African American (Art) History Month I

Grafton Tylor Brown (1841–1918, US), View of Yosemite Valley, 1886. Oil on canvas, 29 ¾" x 17 ½" (75.6 x 44.5 cm). © 2019 Brooklyn Museum. (BMA-4841)

When we usually read about the Rocky Mountain School of painting, we are presented with artists like Albert Bierstadt (1830–1902), Thomas Hill (1892-1908), and Thomas Moran (1837–1926). This school (a loose term to indicate similar subject matter) is credited with portraying the newly opened western territories of the US to easterners. One of the hopes was to encourage migration, which, unfortunately for the environment and the indigenous peoples, happened en masse.

African Americans somehow escape that discussion. For African American History Month, you will observe that black artists, too, were part of this artistic phenomenon in the West. When California joined the Union as a free state in 1850, many free African Americans migrated there. Although the Fugitive Slave Act meant that slaves taken to California remained so, blacks continued to move west, numbering 2000 in California by 1852.

Grafton Tyler Brown is the first-known African American artist on the west coast of the US. Born in Harrisburg, PA, it is unknown whether his family moved to California when he was a child, or whether he migrated as a young man. He was settled in Sacramento in 1858, where he taught himself art. By 1862, he was an established lithographer with a land management firm in San Francisco. He painted and drew new settlements around the city, afterward committing them to lithography.

By 1865, Brown was well-known enough to set up his own lithography business, Grafton T. Brown and Co. His lithographs of growing early California were in great demand in the East. While managing this business, he traveled throughout California, Oregon, and Washington, producing paintings and sketches of the grandeur of the new territories.

In 1871, Brown sold his lithography business to concentrate full time on painting landscapes. He is not known to have produced portraits or still life, simply landscapes. He documented, like Bierstadt and Hill, views of the mountains and valleys between California and Colorado. However, unlike the romantic element injected into grandiose views of the West by other Rocky Mountain painters, Brown’s tended to be more topographic, in the matter-of-fact views on postcards. He typically painted from a birds-eye view with little reference to human beings.

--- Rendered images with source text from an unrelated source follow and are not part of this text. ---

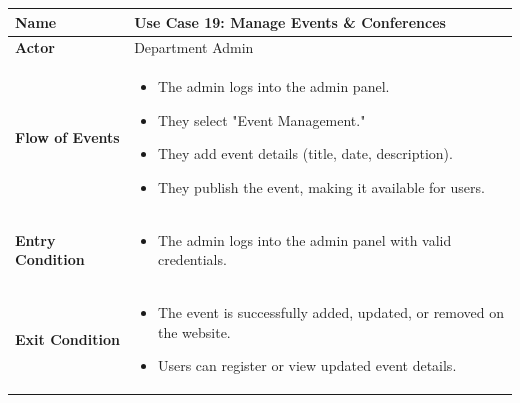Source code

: \documentclass[11pt]{article}
\begin{document}
\begin{center}
\begin{tabular}{ | >{\bfseries}m{6em} | m{10cm} | }
  \hline
  \textbf{Name} & Use Case 19: Manage Events \& Conferences \\
  \hline
  \textbf{Actor} & Department Admin \\
  \hline
  \textbf{Flow of Events} & 
  \begin{itemize}
      \item The admin logs into the admin panel.
      \item They select "Event Management."
      \item They add event details (title, date, description).
      \item They publish the event, making it available for users.
  \end{itemize} \\
  \hline
  \textbf{Entry Condition} & 
        \begin{itemize}
  \item The admin logs into the admin panel with valid credentials.
    \end{itemize} \\
  \hline
  \textbf{Exit Condition} & 
      \begin{itemize}
          \item The event is successfully added, updated, or removed on the website.
          \item Users can register or view updated event details.
      \end{itemize} \\
      \hline
    \end{tabular}
    \end{center}


\newpage
\end{document}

Drawn to views of snow-capped mountains, Brown moved to Victoria, British Columbia, in 1882 and then Portland, Oregon, in 1885. Unfortunately, Brown’s paintings did not achieve the popularity of his lithographs, which were usually credited to his company rather than his name. Additionally, eastern galleries and museums would not exhibit works by African Americans. In 1893 he gave up painting entirely and moved to Saint Paul, Minnesota, to be a draftsperson for the US Army Corps of Engineers.